Copy the records exactly. Every line must match.

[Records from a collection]
▶
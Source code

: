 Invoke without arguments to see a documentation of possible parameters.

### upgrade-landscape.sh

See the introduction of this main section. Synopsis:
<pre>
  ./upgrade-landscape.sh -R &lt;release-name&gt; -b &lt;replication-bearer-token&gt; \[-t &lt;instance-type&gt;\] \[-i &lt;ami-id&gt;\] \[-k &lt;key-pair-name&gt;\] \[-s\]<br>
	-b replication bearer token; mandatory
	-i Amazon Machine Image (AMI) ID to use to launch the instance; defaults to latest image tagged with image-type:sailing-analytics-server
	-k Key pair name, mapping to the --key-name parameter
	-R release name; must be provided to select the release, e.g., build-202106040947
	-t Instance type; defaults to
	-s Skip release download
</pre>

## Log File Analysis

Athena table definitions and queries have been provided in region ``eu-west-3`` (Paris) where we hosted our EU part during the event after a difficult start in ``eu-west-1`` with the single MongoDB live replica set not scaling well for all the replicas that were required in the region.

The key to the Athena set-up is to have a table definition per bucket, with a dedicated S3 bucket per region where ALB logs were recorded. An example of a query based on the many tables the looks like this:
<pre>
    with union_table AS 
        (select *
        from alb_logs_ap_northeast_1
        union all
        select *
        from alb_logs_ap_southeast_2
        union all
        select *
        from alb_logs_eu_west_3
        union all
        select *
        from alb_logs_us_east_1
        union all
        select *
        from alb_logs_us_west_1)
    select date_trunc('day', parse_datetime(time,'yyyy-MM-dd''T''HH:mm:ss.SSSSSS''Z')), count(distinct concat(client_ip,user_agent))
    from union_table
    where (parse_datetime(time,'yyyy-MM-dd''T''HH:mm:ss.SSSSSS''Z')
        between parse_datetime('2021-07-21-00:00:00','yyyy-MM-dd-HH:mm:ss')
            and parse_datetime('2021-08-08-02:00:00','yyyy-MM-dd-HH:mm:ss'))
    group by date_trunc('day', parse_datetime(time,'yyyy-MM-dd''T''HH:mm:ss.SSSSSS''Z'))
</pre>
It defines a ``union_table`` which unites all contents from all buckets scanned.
◀
Exercise result:
Source code

: Invoke without arguments to see a documentation of possible parameters.

### upgrade-landscape.sh

See the introduction of this main section. Synopsis:
<pre>
  ./upgrade-landscape.sh -R &lt;release-name&gt; -b &lt;replication-bearer-token&gt; \[-t &lt;instance-type&gt;\] \[-i &lt;ami-id&gt;\] \[-k &lt;key-pair-name&gt;\] \[-s\]<br>
	-b replication bearer token; mandatory
	-i Amazon Machine Image (AMI) ID to use to launch the instance; defaults to latest image tagged with image-type:sailing-analytics-server
	-k Key pair name, mapping to the --key-name parameter
	-R release name; must be provided to select the release, e.g., build-202106040947
	-t Instance type; defaults to
	-s Skip release download
</pre>

## Log File Analysis

Athena table definitions and queries have been provided in region ``eu-west-3`` (Paris) where we hosted our EU part during the event after a difficult start in ``eu-west-1`` with the single MongoDB live replica set not scaling well for all the replicas that were required in the region.

The key to the Athena set-up is to have a table definition per bucket, with a dedicated S3 bucket per region where ALB logs were recorded. An example of a query based on the many tables the looks like this:
<pre>
    with union_table AS 
        (select *
        from alb_logs_ap_northeast_1
        union all
        select *
        from alb_logs_ap_southeast_2
        union all
        select *
        from alb_logs_eu_west_3
        union all
        select *
        from alb_logs_us_east_1
        union all
        select *
        from alb_logs_us_west_1)
    select date_trunc('day', parse_datetime(time,'yyyy-MM-dd''T''HH:mm:ss.SSSSSS''Z')), count(distinct concat(client_ip,user_agent))
    from union_table
    where (parse_datetime(time,'yyyy-MM-dd''T''HH:mm:ss.SSSSSS''Z')
        between parse_datetime('2021-07-21-00:00:00','yyyy-MM-dd-HH:mm:ss')
            and parse_datetime('2021-08-08-02:00:00','yyyy-MM-dd-HH:mm:ss'))
    group by date_trunc('day', parse_datetime(time,'yyyy-MM-dd''T''HH:mm:ss.SSSSSS''Z'))
</pre>
It defines a ``union_table`` which unites all contents from all buckets scanned.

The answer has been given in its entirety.